- Your assignment: Exactly as they appear below, repeat the lines from the one with "- [🌈 bash](src/bash.md)" through the one with "- [🚀 cp](src/cp.md)", and no others.

[Data entries]
--- START ---

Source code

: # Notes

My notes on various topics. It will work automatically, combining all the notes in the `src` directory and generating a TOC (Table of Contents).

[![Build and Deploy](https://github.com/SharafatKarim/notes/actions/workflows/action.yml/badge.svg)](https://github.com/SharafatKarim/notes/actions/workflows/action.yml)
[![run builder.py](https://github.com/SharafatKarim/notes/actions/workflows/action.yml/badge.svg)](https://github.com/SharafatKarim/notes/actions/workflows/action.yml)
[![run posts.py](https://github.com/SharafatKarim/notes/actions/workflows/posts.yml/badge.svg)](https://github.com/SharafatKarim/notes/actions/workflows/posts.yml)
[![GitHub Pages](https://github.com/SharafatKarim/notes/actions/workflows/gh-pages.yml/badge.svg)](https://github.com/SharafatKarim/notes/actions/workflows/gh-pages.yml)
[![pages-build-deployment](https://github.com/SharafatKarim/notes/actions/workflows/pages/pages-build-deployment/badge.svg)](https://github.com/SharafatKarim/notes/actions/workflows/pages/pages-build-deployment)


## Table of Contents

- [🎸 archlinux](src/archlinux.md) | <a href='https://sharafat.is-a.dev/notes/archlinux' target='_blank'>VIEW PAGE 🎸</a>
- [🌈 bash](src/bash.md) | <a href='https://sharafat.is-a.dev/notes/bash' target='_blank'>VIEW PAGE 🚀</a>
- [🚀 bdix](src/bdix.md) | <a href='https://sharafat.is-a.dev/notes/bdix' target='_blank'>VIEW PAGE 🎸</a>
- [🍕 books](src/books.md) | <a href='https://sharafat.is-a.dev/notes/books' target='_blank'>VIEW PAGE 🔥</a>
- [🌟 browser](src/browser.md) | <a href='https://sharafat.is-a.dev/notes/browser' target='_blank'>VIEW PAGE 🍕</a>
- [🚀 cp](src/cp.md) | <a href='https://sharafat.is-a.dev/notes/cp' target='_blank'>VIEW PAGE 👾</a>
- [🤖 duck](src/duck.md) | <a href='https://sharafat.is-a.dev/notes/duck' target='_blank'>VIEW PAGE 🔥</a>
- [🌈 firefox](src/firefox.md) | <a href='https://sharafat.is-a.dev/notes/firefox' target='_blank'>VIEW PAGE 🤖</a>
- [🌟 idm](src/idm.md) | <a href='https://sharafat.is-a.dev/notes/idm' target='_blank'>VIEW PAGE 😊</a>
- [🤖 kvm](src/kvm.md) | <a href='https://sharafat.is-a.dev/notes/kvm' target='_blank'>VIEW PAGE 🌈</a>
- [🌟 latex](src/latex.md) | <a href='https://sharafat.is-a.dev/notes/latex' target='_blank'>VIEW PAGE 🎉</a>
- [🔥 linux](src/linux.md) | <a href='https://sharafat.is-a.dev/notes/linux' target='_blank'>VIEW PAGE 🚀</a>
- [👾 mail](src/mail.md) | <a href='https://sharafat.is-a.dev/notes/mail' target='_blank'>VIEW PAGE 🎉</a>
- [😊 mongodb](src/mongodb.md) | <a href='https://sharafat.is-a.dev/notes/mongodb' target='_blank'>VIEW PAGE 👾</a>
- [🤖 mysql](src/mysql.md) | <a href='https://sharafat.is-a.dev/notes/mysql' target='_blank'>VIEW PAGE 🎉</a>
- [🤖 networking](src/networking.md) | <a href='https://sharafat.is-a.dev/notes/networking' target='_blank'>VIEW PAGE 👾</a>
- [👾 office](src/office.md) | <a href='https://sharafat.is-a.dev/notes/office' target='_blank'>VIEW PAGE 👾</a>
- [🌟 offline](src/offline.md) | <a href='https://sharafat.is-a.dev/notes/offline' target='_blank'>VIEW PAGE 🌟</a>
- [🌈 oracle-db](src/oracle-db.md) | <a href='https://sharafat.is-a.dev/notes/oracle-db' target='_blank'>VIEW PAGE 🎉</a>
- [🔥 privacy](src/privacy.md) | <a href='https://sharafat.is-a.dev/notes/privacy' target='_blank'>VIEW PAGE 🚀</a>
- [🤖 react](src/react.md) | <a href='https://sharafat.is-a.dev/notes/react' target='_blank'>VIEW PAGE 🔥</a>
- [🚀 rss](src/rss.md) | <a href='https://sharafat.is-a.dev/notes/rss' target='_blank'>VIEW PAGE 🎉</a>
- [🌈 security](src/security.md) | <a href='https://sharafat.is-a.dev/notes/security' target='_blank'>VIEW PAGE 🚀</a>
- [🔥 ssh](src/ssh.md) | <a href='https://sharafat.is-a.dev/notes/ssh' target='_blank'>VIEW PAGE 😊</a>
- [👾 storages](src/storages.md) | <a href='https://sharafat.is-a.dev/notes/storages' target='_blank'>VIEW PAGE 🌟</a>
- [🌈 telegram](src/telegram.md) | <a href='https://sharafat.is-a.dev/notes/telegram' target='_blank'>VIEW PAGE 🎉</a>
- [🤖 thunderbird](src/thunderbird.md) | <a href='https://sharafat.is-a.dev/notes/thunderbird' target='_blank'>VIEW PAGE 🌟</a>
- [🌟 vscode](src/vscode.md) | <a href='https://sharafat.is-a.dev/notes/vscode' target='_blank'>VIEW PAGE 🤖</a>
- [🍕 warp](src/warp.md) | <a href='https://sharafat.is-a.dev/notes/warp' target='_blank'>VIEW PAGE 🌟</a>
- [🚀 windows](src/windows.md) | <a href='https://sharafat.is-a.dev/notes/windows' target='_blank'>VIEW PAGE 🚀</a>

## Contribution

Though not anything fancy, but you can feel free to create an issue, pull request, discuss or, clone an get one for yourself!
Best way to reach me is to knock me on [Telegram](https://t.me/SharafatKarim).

--- END ---

- Exercise response:
- [🌈 bash](src/bash.md) | <a href='https://sharafat.is-a.dev/notes/bash' target='_blank'>VIEW PAGE 🚀</a>
- [🚀 bdix](src/bdix.md) | <a href='https://sharafat.is-a.dev/notes/bdix' target='_blank'>VIEW PAGE 🎸</a>
- [🍕 books](src/books.md) | <a href='https://sharafat.is-a.dev/notes/books' target='_blank'>VIEW PAGE 🔥</a>
- [🌟 browser](src/browser.md) | <a href='https://sharafat.is-a.dev/notes/browser' target='_blank'>VIEW PAGE 🍕</a>
- [🚀 cp](src/cp.md) | <a href='https://sharafat.is-a.dev/notes/cp' target='_blank'>VIEW PAGE 👾</a>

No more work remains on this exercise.